What to produce: Filter the entries that follow, copying every line in which the word "permutations" appears.

Stored records
________________________

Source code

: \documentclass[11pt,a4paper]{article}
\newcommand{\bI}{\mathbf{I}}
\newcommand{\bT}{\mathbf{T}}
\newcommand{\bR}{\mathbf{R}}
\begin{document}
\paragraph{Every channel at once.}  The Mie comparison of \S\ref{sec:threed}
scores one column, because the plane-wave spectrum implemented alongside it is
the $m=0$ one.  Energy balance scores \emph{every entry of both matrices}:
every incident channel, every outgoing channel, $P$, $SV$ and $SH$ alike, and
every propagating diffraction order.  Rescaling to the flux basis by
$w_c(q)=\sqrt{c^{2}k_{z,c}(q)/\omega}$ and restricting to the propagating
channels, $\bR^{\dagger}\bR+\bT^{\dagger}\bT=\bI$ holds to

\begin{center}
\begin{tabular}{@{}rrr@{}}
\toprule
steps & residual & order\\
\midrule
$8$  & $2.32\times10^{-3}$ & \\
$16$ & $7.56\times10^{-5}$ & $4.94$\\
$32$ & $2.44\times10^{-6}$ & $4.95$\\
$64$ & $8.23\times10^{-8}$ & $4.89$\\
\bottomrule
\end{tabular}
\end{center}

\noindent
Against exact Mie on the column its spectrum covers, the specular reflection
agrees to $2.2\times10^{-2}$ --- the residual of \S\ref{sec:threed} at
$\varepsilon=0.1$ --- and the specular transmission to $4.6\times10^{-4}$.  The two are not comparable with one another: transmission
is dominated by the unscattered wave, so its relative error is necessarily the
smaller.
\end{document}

________________________

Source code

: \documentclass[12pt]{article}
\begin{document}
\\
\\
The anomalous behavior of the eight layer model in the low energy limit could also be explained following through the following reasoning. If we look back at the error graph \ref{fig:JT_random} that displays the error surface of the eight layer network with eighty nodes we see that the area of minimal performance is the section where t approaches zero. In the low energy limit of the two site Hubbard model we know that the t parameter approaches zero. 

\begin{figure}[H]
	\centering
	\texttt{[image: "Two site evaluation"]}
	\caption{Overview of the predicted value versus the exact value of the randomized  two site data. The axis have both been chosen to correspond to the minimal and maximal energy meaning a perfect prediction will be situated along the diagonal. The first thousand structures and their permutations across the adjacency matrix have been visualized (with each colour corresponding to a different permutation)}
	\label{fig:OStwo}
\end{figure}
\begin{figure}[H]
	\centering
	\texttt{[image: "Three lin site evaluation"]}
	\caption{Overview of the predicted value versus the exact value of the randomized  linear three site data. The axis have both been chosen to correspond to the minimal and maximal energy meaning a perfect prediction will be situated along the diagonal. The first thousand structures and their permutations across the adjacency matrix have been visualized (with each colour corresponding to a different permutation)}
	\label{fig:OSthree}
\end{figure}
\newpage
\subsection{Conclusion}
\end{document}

________________________

Result:
	\caption{Overview of the predicted value versus the exact value of the randomized  two site data. The axis have both been chosen to correspond to the minimal and maximal energy meaning a perfect prediction will be situated along the diagonal. The first thousand structures and their permutations across the adjacency matrix have been visualized (with each colour corresponding to a different permutation)}
	\caption{Overview of the predicted value versus the exact value of the randomized  linear three site data. The axis have both been chosen to correspond to the minimal and maximal energy meaning a perfect prediction will be situated along the diagonal. The first thousand structures and their permutations across the adjacency matrix have been visualized (with each colour corresponding to a different permutation)}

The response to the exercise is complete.